**Exercise requirements**. Find the line containing "You are unsure" in the listing below. Repeat it exactly, along with each following line up to and including the one containing "and desires).".

**Records to use**.
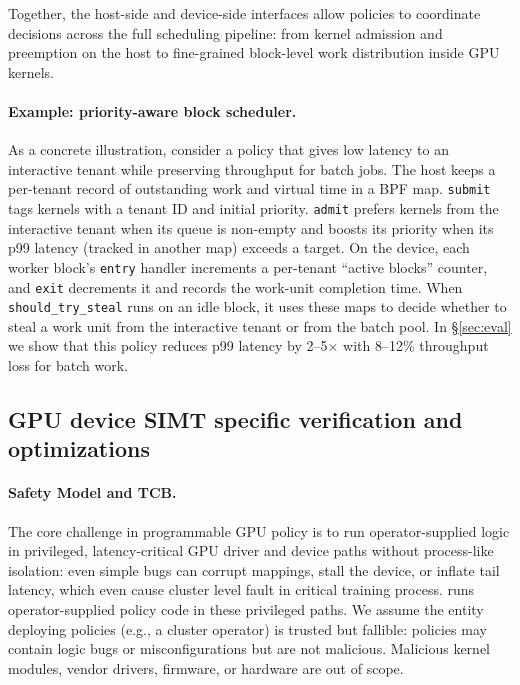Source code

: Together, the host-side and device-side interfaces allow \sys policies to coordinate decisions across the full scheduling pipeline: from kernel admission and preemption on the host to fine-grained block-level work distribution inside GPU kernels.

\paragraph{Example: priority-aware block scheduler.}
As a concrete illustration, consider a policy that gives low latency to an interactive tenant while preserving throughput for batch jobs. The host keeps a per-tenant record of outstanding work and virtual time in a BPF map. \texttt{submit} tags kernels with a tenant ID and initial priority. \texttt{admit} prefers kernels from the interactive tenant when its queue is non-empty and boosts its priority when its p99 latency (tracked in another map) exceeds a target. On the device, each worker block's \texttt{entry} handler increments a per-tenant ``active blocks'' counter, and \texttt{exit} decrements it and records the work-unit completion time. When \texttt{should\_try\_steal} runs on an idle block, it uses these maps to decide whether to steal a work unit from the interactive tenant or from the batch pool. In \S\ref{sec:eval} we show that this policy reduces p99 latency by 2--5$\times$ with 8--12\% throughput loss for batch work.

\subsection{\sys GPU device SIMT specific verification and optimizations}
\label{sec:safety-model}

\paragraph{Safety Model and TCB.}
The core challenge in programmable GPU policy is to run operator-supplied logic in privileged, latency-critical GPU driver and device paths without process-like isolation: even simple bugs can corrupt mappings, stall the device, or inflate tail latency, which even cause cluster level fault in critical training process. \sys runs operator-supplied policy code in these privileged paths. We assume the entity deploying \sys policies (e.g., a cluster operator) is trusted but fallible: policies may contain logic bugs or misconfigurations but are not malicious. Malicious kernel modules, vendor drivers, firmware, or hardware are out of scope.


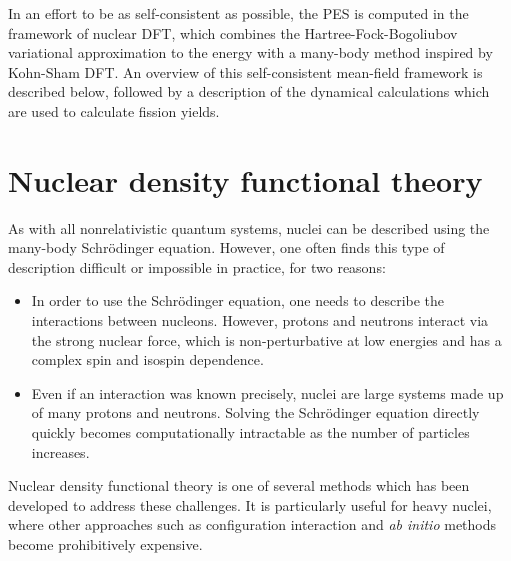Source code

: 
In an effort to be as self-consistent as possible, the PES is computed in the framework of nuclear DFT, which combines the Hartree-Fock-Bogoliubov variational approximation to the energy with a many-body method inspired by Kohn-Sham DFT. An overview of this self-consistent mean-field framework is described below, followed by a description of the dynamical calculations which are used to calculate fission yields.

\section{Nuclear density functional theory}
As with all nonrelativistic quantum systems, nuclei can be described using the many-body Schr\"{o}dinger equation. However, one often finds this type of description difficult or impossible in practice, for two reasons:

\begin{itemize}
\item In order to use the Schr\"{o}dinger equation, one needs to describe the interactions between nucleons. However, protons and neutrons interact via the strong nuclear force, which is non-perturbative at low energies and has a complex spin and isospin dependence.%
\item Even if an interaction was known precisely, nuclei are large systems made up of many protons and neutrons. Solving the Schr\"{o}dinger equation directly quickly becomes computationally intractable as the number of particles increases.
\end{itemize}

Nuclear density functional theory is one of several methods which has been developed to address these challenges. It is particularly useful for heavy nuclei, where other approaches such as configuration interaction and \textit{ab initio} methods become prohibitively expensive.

...

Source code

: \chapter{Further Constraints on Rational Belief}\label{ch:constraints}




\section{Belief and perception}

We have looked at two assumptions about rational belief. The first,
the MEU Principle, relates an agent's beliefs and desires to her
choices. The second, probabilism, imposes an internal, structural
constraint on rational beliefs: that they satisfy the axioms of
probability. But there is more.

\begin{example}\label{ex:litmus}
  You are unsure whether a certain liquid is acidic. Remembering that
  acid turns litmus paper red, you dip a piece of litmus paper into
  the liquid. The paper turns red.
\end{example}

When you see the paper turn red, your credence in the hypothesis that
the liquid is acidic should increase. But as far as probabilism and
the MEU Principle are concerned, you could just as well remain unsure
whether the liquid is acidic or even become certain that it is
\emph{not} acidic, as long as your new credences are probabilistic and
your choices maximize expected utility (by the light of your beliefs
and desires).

**Answer to this problem**.
  You are unsure whether a certain liquid is acidic. Remembering that
  acid turns litmus paper red, you dip a piece of litmus paper into
  the liquid. The paper turns red.
\end{example}

When you see the paper turn red, your credence in the hypothesis that
the liquid is acidic should increase. But as far as probabilism and
the MEU Principle are concerned, you could just as well remain unsure
whether the liquid is acidic or even become certain that it is
\emph{not} acidic, as long as your new credences are probabilistic and
your choices maximize expected utility (by the light of your beliefs
and desires).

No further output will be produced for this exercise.